This step is only necessary once on most machines, but because Google Colab runs this notebook on a fresh virtual machine every time, we always need to install DICES as the first step.

In [None]:
!pip install -q git+https://github.com/cwf2/dices-client

### Import statements

This tells Python which ancillary functions we want to use in this notebook.

In [None]:
from dicesapi import DicesAPI
from dicesapi.text import CtsAPI
import pandas as pd
import seaborn as sns

### Initialize connection to external sources

This creates a connection to the DICS database.

In [None]:
# DICES database
api = DicesAPI(logfile="dices.log", logdetail=0)

### Get some speeches

This is the basic search function to get speeches from DICES according to specific parameters.

In [None]:
# Download speeches by female speakers in Homer
speeches = api.getSpeeches(author_name="Homer", spkr_gender="female")

# how many did we get?
n = len(speeches)

# print out a message
print(f"Retrieved {n} speeches")

### Print a list of speeches retrieved.

In addition to basic attributes of the speeches, we also do a rough calculation of number of lines based on first and last line number.

In [None]:
for speech in speeches:
    # separate book and line numbers
    book_first, line_first = speech.l_fi.split(".")
    book_last, line_last = speech.l_la.split(".")

    # calculate length of speech
    nlines = int(line_last) - int(line_first) + 1

    # print row
    print(
        speech.id,
        speech.author.name,
        speech.work.title,
        book_first,
        line_first,
        line_last,
        nlines,
        speech.getSpkrString(),
        speech.getAddrString(),
        sep="\t")

### Make a table

Python can work with tabular data like a spreadsheet with the help of the ancillary package [Pandas](https://pandas.pydata.org/docs/user_guide/index.html#user-guide).

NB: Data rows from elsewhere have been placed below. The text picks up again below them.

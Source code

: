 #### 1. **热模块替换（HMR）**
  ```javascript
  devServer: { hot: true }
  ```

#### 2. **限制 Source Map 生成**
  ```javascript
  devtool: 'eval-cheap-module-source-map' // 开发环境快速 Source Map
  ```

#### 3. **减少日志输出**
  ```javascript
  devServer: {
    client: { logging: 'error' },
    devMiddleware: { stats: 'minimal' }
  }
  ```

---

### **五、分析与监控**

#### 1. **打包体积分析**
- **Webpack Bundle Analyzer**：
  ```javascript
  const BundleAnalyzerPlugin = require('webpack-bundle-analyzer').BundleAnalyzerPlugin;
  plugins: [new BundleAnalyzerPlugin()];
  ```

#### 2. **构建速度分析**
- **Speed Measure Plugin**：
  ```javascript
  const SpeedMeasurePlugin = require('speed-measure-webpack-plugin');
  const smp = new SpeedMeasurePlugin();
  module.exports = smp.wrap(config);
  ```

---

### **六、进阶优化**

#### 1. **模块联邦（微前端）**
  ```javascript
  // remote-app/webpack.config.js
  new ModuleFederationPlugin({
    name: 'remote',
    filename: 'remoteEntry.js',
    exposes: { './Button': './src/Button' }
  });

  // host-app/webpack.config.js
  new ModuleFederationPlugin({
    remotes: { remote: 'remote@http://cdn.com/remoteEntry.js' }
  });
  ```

Here we make the same data into a Pandas data frame.

We can select which parts of the data we have collected above we want to put in our table.

In [None]:
# an empty list to hold the rows
rows = list()

# iterate over the speeches
for speech in speeches:
    # separate book and line numbers
    book_first, line_first = speech.l_fi.split(".")
    book_last, line_last = speech.l_la.split(".")

    # calculate length of speech
    nlines = int(line_last) - int(line_first) + 1

    # create a new row, labelling all the data values
    row = {
        "id": speech.id,
        "author": speech.author.name,
        "work": speech.work.title,
        "book": int(book_first),
        "first_line": line_first,
        "last_line": line_last,
        "num_lines": nlines,
        "speaker": speech.getSpkrString(),
    }

    # add the row to the list
    rows.append(row)

# make the table
table = pd.DataFrame(rows)

# write the table to a file for import to Excel
table.to_csv("speeches.tsv", sep="\t", index=False)

# display the table
display(table)

### Summarize data

Just like in Excel, we can summarize tabular data with a pivot table (draaitabel). In this example, we'll count how many speeches are attributed to female speakers in each book of the *Iliad* and the *Odyssey*.

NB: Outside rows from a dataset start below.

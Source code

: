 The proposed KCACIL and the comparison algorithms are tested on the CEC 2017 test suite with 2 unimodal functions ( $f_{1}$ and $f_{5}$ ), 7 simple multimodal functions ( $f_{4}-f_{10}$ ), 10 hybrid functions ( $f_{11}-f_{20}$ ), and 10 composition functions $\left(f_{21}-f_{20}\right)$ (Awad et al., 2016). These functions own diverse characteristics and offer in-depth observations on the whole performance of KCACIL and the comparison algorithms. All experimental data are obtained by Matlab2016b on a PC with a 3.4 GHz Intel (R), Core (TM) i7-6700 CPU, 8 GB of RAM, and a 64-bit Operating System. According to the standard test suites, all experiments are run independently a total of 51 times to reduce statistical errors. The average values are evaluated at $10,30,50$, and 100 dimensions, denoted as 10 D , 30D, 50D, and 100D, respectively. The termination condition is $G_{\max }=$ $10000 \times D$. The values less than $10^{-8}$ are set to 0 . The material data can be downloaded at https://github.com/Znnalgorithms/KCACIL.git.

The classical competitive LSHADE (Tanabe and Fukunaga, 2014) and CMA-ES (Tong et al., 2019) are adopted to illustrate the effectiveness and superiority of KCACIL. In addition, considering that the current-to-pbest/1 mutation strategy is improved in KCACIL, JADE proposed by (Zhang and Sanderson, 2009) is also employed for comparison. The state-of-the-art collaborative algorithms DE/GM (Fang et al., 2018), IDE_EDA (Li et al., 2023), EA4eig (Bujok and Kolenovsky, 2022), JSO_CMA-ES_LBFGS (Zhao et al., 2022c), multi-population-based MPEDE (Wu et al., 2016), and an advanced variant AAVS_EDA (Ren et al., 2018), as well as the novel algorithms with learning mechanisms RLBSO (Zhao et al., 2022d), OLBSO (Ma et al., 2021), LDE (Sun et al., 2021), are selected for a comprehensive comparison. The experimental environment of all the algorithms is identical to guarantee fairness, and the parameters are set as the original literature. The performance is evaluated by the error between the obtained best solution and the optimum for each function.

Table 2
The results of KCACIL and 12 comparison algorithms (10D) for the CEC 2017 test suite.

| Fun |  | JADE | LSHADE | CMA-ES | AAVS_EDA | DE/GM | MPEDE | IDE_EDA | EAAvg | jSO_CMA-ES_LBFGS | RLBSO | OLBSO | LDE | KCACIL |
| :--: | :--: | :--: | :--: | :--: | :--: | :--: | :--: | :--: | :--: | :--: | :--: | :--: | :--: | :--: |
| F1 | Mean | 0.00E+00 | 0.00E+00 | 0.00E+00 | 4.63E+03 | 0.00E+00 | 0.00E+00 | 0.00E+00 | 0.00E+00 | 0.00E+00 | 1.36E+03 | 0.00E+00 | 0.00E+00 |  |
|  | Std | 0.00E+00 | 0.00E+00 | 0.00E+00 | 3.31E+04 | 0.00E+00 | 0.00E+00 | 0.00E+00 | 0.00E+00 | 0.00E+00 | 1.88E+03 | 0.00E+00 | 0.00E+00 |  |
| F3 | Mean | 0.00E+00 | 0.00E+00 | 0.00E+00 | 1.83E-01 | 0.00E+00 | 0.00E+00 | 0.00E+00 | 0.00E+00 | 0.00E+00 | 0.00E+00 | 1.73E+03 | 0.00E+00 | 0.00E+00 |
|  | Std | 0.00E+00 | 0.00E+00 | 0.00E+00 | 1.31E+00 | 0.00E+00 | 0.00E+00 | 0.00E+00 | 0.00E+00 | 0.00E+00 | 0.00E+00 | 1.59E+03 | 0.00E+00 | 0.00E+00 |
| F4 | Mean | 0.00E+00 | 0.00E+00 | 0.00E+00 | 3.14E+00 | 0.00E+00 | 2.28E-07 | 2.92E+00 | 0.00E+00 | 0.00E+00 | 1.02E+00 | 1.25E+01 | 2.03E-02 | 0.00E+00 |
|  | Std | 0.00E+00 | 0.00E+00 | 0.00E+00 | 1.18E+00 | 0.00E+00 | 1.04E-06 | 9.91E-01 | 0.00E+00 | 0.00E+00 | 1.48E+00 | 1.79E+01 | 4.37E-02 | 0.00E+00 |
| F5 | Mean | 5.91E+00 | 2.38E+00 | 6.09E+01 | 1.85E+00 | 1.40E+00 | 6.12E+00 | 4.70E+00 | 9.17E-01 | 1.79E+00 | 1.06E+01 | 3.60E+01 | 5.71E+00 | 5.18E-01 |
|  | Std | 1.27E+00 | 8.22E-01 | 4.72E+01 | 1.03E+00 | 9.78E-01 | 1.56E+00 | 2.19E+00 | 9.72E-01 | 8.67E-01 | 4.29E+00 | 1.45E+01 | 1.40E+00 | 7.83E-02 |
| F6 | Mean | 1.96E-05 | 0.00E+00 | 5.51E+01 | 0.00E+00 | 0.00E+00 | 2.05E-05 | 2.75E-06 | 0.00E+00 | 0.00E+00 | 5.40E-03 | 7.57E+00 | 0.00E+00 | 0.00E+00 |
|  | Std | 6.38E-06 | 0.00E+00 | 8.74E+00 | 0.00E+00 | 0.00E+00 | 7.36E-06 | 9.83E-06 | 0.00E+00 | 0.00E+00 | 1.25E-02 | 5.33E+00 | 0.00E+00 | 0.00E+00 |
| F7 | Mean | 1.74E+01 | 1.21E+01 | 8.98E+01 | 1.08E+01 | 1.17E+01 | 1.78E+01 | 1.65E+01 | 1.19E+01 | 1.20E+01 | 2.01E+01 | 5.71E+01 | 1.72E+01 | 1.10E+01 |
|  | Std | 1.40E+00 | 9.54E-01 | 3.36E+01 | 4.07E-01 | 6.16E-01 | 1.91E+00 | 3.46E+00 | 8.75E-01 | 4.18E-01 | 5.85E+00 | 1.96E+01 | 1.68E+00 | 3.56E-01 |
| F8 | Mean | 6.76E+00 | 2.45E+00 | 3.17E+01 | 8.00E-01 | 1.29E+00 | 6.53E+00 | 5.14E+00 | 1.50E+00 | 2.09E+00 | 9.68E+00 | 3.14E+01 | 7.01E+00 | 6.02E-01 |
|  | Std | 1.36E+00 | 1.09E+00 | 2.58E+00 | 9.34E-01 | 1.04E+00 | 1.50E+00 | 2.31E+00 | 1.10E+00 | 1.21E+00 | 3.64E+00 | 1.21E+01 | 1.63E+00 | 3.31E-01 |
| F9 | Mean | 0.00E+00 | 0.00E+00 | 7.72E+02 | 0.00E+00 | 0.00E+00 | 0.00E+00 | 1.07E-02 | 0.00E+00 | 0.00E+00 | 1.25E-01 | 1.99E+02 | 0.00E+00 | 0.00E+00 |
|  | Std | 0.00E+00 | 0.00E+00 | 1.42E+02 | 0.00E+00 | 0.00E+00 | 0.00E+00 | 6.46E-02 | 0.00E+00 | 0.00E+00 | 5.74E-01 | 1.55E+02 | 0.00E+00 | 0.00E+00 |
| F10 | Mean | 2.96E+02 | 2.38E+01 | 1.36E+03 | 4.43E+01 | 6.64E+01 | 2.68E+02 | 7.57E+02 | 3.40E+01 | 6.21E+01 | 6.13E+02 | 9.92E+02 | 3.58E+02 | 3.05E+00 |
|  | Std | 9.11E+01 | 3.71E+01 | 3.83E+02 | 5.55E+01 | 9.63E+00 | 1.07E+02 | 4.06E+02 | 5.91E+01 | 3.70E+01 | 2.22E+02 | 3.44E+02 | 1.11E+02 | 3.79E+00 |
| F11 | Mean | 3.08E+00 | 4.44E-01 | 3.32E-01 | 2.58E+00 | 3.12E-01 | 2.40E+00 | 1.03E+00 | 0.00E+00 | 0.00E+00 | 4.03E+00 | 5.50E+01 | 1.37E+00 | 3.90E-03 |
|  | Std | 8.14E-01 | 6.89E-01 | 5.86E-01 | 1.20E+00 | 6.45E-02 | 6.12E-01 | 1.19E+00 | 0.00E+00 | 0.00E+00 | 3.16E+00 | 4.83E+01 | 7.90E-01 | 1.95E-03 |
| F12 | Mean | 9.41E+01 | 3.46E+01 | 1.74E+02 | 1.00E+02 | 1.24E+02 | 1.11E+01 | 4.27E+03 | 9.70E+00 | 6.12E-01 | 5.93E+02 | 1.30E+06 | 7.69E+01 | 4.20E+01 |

We need to specify which columns in the original table we want to use:
- The rows (or "index") of our summary table will come from **book**. Each book number gets one row in the new table.
- The columns will come from **work**, i.e., "iliad" vs "odyssey".
- We'll derive the values for each cell from the `id` column: that is, we're going to count how many speeches each gender gets.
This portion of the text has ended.